> [Problem statement]
Select, from the data, each line where "languageFrench" occurs.

> [Provided information]

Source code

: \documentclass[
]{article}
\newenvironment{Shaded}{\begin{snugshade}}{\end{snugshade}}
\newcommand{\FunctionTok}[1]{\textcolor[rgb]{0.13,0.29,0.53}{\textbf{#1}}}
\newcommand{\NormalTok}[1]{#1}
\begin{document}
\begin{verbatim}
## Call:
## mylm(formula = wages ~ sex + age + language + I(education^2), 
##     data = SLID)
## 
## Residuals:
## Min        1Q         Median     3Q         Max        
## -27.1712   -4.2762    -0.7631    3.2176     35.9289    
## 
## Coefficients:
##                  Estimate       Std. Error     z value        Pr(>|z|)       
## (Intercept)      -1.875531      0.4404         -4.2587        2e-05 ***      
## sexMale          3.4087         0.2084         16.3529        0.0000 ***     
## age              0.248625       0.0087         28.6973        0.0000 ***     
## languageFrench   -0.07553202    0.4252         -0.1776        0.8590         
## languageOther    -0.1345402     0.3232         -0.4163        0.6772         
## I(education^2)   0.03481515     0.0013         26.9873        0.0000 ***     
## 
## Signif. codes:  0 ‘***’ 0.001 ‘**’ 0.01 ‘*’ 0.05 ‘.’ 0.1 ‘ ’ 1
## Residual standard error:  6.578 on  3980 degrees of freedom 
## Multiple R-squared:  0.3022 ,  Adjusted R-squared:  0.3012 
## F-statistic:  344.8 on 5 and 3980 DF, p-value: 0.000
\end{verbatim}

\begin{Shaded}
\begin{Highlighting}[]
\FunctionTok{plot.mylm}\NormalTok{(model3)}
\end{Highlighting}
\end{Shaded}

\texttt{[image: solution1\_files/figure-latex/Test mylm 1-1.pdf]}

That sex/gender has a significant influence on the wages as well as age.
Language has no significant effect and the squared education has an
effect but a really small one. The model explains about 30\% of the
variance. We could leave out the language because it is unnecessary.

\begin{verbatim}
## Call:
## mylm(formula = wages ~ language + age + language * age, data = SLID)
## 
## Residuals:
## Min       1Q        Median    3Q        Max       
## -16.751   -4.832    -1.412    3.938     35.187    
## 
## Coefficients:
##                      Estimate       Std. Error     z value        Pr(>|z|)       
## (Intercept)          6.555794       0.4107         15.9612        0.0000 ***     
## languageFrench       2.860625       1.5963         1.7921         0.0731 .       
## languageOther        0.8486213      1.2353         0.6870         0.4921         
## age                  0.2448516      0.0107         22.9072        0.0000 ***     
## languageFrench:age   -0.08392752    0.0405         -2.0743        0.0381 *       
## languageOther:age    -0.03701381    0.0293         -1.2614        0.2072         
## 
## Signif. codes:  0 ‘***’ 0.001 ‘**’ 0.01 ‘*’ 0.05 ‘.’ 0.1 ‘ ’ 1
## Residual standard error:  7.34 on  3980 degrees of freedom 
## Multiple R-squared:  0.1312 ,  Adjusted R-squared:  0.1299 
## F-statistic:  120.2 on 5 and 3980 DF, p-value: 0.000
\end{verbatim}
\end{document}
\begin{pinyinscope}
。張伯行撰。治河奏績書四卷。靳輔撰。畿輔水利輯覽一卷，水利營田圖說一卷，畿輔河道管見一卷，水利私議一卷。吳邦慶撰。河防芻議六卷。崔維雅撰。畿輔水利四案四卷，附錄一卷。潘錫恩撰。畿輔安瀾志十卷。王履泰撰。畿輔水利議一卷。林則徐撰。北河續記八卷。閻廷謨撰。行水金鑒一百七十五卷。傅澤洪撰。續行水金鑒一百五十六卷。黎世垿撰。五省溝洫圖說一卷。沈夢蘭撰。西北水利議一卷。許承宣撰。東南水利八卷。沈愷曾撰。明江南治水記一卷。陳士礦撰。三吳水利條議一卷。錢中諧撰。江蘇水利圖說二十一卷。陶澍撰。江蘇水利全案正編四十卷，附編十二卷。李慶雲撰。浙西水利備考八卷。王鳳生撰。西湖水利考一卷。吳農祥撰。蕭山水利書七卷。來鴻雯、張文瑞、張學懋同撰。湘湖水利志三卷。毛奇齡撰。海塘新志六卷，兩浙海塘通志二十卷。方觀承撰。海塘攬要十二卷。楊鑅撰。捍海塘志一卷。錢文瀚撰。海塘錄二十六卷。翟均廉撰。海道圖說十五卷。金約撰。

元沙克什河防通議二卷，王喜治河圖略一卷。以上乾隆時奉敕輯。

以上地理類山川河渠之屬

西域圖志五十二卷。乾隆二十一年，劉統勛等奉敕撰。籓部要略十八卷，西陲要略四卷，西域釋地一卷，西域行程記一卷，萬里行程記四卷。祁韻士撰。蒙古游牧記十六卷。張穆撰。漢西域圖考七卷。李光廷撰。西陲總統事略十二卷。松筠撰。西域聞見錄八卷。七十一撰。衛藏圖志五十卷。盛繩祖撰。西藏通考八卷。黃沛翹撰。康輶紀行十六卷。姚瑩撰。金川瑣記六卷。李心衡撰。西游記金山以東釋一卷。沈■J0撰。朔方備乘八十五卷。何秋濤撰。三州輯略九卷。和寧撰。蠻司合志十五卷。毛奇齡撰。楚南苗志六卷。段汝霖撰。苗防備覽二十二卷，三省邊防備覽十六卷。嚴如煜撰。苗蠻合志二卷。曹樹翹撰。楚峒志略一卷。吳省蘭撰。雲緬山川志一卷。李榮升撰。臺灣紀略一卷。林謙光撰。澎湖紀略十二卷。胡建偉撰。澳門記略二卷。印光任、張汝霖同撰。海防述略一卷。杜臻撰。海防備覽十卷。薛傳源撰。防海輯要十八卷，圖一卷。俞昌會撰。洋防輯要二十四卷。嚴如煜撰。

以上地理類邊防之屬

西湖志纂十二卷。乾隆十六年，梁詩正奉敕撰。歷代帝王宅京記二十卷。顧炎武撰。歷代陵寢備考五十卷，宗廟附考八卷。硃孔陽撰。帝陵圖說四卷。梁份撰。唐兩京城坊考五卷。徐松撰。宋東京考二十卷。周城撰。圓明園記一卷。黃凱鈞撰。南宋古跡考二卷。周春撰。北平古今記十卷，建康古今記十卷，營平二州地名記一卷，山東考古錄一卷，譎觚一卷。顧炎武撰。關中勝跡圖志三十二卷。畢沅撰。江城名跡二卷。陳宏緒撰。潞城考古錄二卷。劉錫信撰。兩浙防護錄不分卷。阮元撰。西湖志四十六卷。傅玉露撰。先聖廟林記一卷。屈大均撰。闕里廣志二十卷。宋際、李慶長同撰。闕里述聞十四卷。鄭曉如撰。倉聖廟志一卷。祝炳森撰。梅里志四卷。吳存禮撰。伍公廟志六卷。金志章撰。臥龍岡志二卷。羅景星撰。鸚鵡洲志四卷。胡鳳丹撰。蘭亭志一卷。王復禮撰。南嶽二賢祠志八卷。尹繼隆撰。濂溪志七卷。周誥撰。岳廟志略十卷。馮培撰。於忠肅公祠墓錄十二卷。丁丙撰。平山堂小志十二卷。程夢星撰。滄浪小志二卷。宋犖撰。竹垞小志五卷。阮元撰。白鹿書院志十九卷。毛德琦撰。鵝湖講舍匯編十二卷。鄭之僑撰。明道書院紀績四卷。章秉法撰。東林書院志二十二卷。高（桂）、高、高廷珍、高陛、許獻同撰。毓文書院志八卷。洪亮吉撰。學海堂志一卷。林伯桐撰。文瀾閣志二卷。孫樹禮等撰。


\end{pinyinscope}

> [Exercise answer]
## languageFrench   -0.07553202    0.4252         -0.1776        0.8590         
## languageFrench       2.860625       1.5963         1.7921         0.0731 .       
## languageFrench:age   -0.08392752    0.0405         -2.0743        0.0381 *       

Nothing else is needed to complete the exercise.